What the exercise asks:
All that is wanted is the exact text of the lines below from the one with "export PATH=\$PATH:/opt/gradle/gradle-5.4.1/bin" through the one with "Robotic platforms with", inclusive, minus any pictures.

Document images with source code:

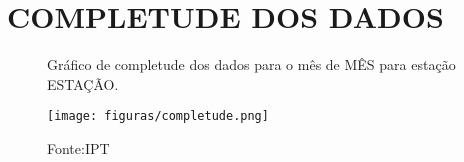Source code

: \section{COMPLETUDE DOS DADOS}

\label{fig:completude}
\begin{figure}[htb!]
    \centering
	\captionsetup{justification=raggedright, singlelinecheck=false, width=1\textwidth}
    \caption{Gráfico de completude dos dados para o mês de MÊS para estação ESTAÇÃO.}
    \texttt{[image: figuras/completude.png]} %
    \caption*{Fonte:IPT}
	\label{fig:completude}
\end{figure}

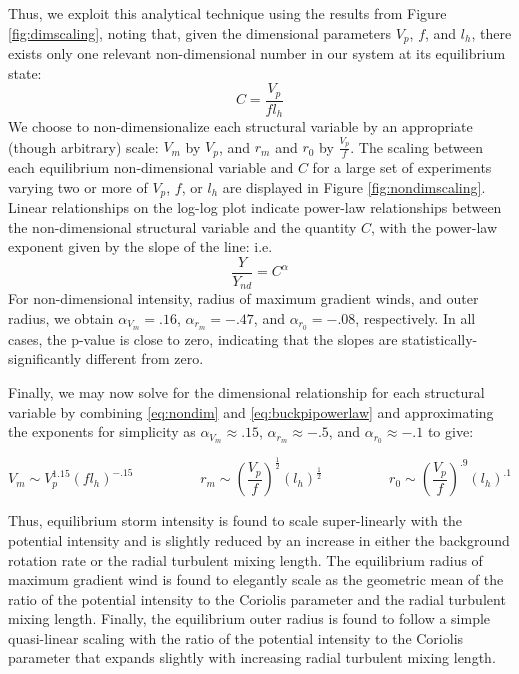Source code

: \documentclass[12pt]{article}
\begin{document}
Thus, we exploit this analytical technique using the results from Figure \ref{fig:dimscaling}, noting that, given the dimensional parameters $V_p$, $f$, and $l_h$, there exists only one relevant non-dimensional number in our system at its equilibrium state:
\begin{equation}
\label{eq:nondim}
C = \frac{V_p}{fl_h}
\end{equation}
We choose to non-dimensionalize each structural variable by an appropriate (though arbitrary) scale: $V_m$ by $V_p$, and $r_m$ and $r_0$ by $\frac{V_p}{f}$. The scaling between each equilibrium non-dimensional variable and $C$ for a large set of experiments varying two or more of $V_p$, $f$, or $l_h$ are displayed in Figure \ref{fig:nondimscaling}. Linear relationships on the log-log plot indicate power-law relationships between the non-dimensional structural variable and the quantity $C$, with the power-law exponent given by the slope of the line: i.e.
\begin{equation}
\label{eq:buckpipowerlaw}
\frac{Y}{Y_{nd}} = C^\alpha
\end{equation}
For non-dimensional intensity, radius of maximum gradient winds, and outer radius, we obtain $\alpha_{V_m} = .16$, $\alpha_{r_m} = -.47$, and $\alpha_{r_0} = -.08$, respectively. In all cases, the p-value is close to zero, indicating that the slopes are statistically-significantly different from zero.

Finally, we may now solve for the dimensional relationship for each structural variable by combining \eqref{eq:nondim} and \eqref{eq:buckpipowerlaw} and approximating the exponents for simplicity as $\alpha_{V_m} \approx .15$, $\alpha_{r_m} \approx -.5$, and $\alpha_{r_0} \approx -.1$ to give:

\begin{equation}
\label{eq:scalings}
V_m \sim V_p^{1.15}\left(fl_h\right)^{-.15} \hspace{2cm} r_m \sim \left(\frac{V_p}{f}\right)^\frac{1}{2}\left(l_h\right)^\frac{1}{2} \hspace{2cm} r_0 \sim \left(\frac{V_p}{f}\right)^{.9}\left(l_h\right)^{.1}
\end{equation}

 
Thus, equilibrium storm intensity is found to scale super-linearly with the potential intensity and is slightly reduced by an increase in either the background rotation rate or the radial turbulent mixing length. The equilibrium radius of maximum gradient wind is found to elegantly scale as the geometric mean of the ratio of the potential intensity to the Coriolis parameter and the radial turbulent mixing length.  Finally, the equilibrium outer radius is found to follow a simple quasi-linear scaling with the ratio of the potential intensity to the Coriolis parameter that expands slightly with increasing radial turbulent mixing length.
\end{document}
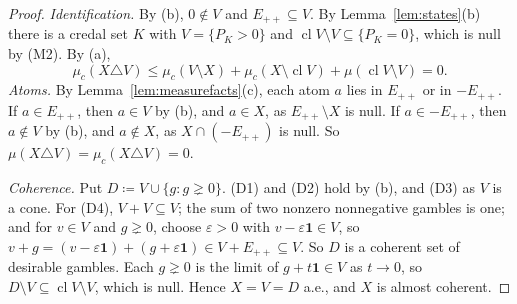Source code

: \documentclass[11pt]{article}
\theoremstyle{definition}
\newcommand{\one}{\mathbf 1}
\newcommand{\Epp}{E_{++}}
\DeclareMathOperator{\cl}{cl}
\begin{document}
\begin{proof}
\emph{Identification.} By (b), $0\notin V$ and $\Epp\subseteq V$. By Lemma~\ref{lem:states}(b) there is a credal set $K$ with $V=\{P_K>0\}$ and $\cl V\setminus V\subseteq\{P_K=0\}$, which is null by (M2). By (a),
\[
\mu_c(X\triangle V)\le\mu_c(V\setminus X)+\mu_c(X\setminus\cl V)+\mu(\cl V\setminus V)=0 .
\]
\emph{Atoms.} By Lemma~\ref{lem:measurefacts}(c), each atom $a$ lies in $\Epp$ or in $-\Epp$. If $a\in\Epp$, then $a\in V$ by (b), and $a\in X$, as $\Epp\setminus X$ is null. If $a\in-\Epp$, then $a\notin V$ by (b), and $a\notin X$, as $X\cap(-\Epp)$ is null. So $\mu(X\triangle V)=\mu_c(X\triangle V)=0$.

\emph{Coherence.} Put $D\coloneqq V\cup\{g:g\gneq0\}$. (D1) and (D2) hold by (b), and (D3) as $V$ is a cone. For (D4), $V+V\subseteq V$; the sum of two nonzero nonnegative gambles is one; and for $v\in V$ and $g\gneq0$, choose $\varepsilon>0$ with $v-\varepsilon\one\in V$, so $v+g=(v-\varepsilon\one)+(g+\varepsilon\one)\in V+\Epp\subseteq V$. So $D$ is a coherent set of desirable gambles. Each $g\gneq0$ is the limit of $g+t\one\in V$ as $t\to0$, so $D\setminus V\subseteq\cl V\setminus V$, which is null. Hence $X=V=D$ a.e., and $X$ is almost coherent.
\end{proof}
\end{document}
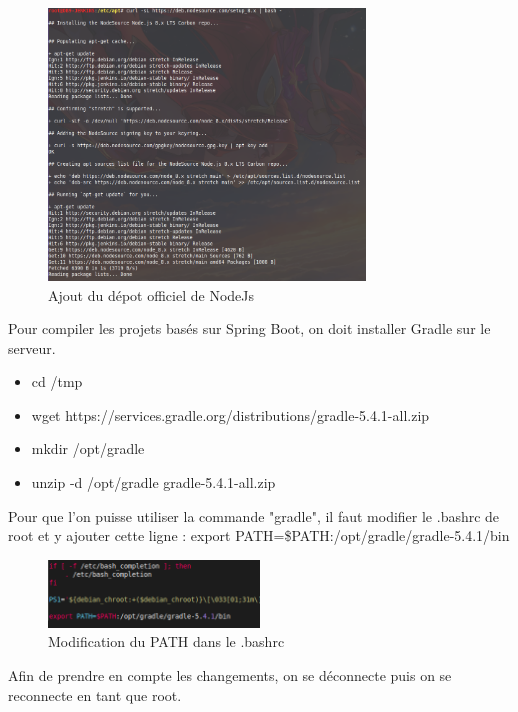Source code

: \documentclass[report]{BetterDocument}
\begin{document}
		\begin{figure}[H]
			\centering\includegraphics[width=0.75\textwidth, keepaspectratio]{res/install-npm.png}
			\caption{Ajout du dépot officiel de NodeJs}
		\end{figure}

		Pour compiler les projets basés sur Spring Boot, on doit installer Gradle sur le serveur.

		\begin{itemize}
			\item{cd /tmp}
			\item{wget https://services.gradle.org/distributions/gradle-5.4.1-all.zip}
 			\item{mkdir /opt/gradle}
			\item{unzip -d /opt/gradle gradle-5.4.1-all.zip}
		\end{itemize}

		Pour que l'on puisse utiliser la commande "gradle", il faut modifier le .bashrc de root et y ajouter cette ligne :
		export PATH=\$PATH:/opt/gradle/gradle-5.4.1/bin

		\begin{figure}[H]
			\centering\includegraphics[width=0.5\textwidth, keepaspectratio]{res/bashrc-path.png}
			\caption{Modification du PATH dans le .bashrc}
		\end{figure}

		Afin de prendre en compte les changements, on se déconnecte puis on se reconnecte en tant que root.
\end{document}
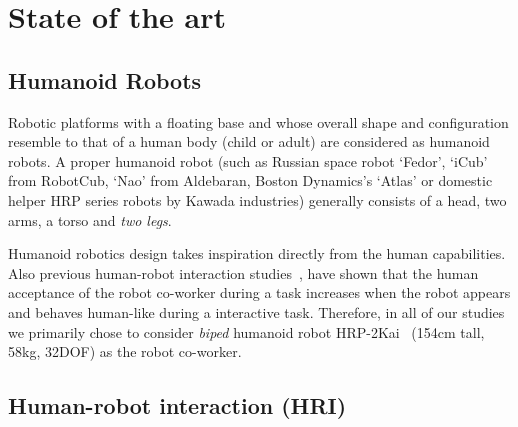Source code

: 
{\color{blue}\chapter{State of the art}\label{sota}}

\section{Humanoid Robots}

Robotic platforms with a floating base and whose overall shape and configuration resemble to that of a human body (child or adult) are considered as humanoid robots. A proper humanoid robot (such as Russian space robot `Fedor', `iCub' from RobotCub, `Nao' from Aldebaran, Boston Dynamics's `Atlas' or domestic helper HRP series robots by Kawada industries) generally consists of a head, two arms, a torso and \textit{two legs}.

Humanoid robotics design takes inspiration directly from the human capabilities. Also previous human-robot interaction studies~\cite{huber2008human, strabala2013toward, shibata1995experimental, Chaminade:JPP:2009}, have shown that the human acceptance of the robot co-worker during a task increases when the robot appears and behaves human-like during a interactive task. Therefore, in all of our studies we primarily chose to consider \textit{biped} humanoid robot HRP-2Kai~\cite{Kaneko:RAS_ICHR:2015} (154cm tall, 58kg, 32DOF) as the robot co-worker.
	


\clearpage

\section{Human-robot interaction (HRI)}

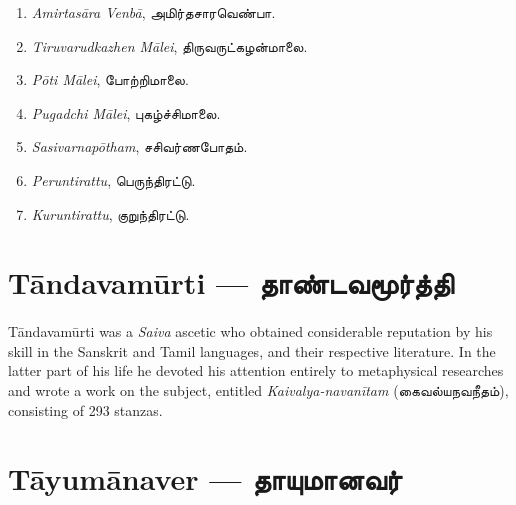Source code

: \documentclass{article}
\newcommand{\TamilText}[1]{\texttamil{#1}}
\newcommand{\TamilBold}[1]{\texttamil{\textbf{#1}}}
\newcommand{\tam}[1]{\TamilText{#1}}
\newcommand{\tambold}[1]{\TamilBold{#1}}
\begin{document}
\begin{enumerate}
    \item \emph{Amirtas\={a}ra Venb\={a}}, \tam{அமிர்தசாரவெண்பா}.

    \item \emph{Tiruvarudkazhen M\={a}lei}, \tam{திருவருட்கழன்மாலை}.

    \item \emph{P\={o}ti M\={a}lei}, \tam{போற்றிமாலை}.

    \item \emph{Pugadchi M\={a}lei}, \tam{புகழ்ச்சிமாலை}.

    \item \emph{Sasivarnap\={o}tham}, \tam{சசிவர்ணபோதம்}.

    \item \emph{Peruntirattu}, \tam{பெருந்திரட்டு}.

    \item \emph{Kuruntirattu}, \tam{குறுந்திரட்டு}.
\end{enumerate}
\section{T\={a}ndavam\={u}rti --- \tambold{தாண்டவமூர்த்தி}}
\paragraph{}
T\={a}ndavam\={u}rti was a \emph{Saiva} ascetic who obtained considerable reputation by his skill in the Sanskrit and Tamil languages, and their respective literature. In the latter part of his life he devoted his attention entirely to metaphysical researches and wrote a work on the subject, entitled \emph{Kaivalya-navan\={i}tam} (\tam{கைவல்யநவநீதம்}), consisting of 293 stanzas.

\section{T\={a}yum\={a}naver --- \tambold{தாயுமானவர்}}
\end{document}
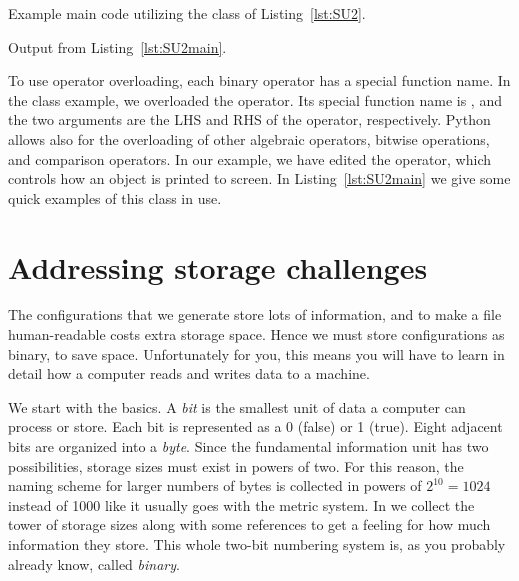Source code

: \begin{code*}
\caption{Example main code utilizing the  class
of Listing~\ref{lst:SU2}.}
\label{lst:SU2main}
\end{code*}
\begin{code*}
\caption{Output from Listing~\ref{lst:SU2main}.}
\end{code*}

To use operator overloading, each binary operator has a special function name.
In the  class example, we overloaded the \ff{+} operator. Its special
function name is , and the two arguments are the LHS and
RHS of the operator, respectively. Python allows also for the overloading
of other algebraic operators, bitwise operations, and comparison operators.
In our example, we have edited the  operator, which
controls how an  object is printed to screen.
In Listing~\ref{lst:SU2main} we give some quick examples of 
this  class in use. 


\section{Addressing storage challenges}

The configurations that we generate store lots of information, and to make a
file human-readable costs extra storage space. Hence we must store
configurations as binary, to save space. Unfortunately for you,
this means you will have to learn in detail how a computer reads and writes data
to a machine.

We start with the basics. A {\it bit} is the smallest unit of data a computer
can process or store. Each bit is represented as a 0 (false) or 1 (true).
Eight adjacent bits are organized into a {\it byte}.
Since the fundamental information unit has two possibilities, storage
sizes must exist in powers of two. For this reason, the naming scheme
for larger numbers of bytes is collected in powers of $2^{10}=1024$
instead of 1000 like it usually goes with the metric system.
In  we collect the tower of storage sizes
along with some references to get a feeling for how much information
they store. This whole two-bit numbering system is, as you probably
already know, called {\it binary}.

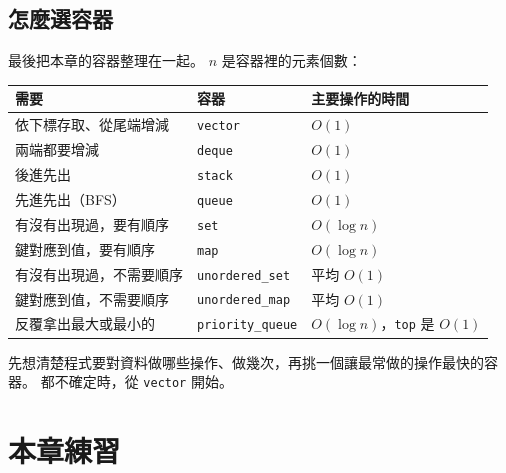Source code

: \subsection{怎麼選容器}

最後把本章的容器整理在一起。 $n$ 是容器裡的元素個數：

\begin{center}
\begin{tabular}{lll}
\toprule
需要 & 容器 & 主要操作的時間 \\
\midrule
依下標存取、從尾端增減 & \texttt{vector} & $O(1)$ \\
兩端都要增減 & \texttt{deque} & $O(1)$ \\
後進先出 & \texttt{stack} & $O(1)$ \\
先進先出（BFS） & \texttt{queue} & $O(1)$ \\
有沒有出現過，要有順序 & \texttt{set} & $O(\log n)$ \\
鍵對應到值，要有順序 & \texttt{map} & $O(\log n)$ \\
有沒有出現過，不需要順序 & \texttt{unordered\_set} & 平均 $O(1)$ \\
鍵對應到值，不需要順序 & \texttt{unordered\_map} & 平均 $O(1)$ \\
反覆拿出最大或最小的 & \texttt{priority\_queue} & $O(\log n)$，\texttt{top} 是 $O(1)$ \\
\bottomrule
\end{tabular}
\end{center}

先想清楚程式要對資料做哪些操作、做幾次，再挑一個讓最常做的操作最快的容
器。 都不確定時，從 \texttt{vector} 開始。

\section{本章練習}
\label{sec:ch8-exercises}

The answer:
		export PATH=\$PATH:/opt/gradle/gradle-5.4.1/bin

		\begin{figure}[H]
			\centering\includegraphics[width=0.5\textwidth, keepaspectratio]{res/bashrc-path.png}
			\caption{Modification du PATH dans le .bashrc}
		\end{figure}

		Afin de prendre en compte les changements, on se déconnecte puis on se reconnecte en tant que root.
\end{document}
Source code

: 
{\color{blue}\chapter{State of the art}\label{sota}}

\section{Humanoid Robots}

Robotic platforms with a floating base and whose overall shape and configuration resemble to that of a human body (child or adult) are considered as humanoid robots. A proper humanoid robot (such as Russian space robot `Fedor', `iCub' from RobotCub, `Nao' from Aldebaran, Boston Dynamics's `Atlas' or domestic helper HRP series robots by Kawada industries) generally consists of a head, two arms, a torso and \textit{two legs}.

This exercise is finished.